Recorded data:
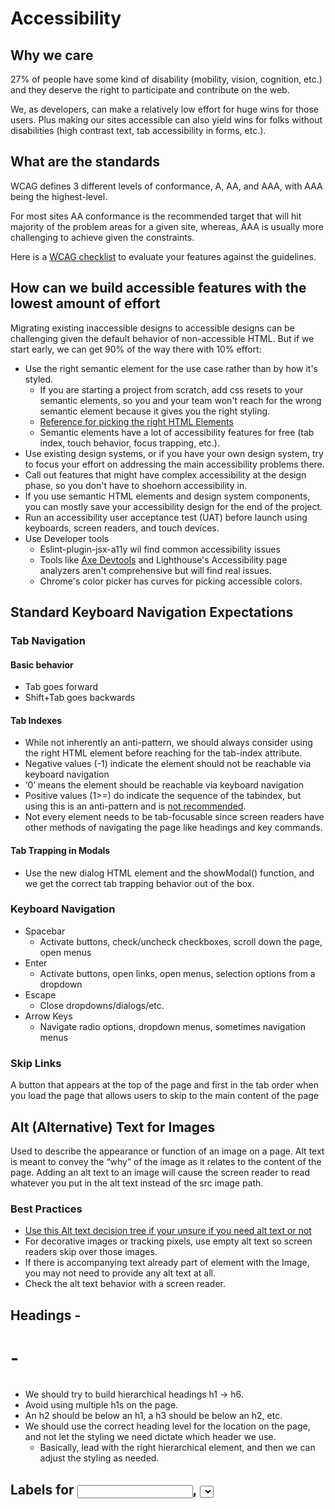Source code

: # Accessibility

## Why we care

27% of people have some kind of disability (mobility, vision, cognition, etc.) and they deserve the right to participate
and contribute on the web.

We, as developers, can make a relatively low effort for huge wins for those users. Plus making our sites accessible can
also yield wins for folks without disabilities (high contrast text, tab accessibility in forms, etc.).

## What are the standards

WCAG defines 3 different levels of conformance, A, AA, and AAA, with AAA being the highest-level.

For most sites AA conformance is the recommended target that will hit majority of the problem areas for a given site,
whereas, AAA is usually more challenging to achieve given the constraints.

Here is a [WCAG checklist](https://webaim.org/standards/wcag/checklist) to evaluate your features against the
guidelines.

## How can we build accessible features with the lowest amount of effort

Migrating existing inaccessible designs to accessible designs can be challenging given the default behavior of
non-accessible HTML. But if we start early, we can get 90% of the way there with 10% effort:

- Use the right semantic element for the use case rather than by how it's styled.
  - If you are starting a project from scratch, add css resets to your semantic elements, so you and your team won't
    reach for the wrong semantic element because it gives you the right styling.
  - [Reference for picking the right HTML Elements](https://developer.mozilla.org/en-US/docs/Web/HTML/Element#main_root)
  - Semantic elements have a lot of accessibility features for free (tab index, touch behavior, focus trapping, etc.).
- Use existing design systems, or if you have your own design system, try to focus your effort on addressing the main
  accessibility problems there.
- Call out features that might have complex accessibility at the design phase, so you don't have to shoehorn
  accessibility in.
- If you use semantic HTML elements and design system components, you can mostly save your accessibility design for the
  end of the project.
- Run an accessibility user acceptance test (UAT) before launch using keyboards, screen readers, and touch devices.
- Use Developer tools
  - Eslint-plugin-jsx-a11y wil find common accessibility issues
  - Tools like [Axe Devtools](https://www.deque.com/axe/devtools/) and Lighthouse's Accessibility page analyzers aren't
    comprehensive but will find real issues.
  - Chrome's color picker has curves for picking accessible colors.

## Standard Keyboard Navigation Expectations

### Tab Navigation

#### Basic behavior

- Tab goes forward
- Shift+Tab goes backwards

#### Tab Indexes

- While not inherently an anti-pattern, we should always consider using the right HTML element before reaching for the
  tab-index attribute.
- Negative values (-1) indicate the element should not be reachable via keyboard navigation
- ‘0’ means the element should be reachable via keyboard navigation
- Positive values (1>=) do indicate the sequence of the tabindex, but using this is an anti-pattern and is
  [not recommended](https://developer.mozilla.org/en-US/docs/Web/HTML/Global_attributes/tabindex#:~:text=the%20user%20agent.-,Warning,-%3A%20You%20are).
- Not every element needs to be tab-focusable since screen readers have other methods of navigating the page like
  headings and key commands.

#### Tab Trapping in Modals

- Use the new dialog HTML element and the showModal() function, and we get the correct tab trapping behavior out of the
  box.

### Keyboard Navigation

- Spacebar
  - Activate buttons, check/uncheck checkboxes, scroll down the page, open menus
- Enter
  - Activate buttons, open links, open menus, selection options from a dropdown
- Escape
  - Close dropdowns/dialogs/etc.
- Arrow Keys
  - Navigate radio options, dropdown menus, sometimes navigation menus

### Skip Links

A button that appears at the top of the page and first in the tab order when you load the page that allows users to skip
to the main content of the page

## Alt (Alternative) Text for Images

Used to describe the appearance or function of an image on a page. Alt text is meant to convey the “why” of the image as
it relates to the content of the page. Adding an alt text to an image will cause the screen reader to read whatever you
put in the alt text instead of the src image path.

### Best Practices

- [Use this Alt text decision tree if your unsure if you need alt text or not](https://www.w3.org/WAI/tutorials/images/decision-tree/)
- For decorative images or tracking pixels, use empty alt text so screen readers skip over those images.
- If there is accompanying text already part of element with the Image, you may not need to provide any alt text at all.
- Check the alt text behavior with a screen reader.

## Headings - <h1> - <h6>

- We should try to build hierarchical headings h1 -> h6.
- Avoid using multiple h1s on the page.
- An h2 should be below an h1, a h3 should be below an h2, etc.
- We should use the correct heading level for the location on the page, and not let the styling we need dictate which
  header we use.
  - Basically, lead with the right hierarchical element, and then we can adjust the styling as needed.

## Labels for <input>, <select>, and <textarea>

- Form fields are confusing for screen reader users if not labeled properly
- Use <label for=“someId”> tags along with your <input id=“someId”> element OR you can wrap the input with the label
  element <label> First Name <input type=“text/></label>
- Not every element can use labels, so in those cases, we use ARIA instead (aria-label)

## ARIA

ARIA is a W3 spec that is additive to the HTML spec that specifically helps with accessibility and is well-supported in
browsers. It fills the gap that semantic HTML does not address, but should not be the first tool we reach for.

- Labels
  - aria-label, aria-labeledby, aria-describedby
- Roles
  - e.g. button, checkbox, navbar
  - role=“none”
    - If we are trying to maintain a specific hierarchy of aria roles, we can use role=“none” to hide elements that
      don’t hold any significance for accessibility.
- Attributes
  - aria-haspopup, aria-hidden, aria-checked
  - In our code, we would set these dynamically with JS if they rely on application state.
- Live Regions
  - aria-live (=assertive, polite, off)
  - When we want to alert the user that dynamic content has changed we can set this attribute and the screen reader will
    let the user know.
- More Resources
  - [https://developer.mozilla.org/en-US/docs/Web/Accessibility/ARIA](https://developer.mozilla.org/en-US/docs/Web/Accessibility/ARIA)
  - [https://www.w3.org/WAI/ARIA/apg/practices/read-me-first/](https://developer.mozilla.org/en-US/docs/Web/Accessibility/ARIA)

## Popular Screen Readers

JAWS, NVDA, VoiceOver for Mac are all popular screen readers

### Basic Usage of VoiceOver for Mac

- Cmd+F5 to open
- Option + Ctrl + U will show a sorted list of elements on a page
  - Use left/right arrow keys to see the available views then you can arrow up and down through the page

### Considerations

- There is not a WCAG spec or equivalent for screen readers
  - 95% of behavior will be consistent across the popular screen readers
- How to prioritize various screen reader platforms:
  - WebAIM does a survey that we can leverage to help us build our support matrix:
    https://webaim.org/projects/screenreadersurvey9/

Exercise instructions:
Find "- Activate buttons, check/uncheck" in the entries above and copy that whole line exactly, then each line after it through the line that contains "A button that".

Expected answer:
  - Activate buttons, check/uncheck checkboxes, scroll down the page, open menus
- Enter
  - Activate buttons, open links, open menus, selection options from a dropdown
- Escape
  - Close dropdowns/dialogs/etc.
- Arrow Keys
  - Navigate radio options, dropdown menus, sometimes navigation menus

### Skip Links

A button that appears at the top of the page and first in the tab order when you load the page that allows users to skip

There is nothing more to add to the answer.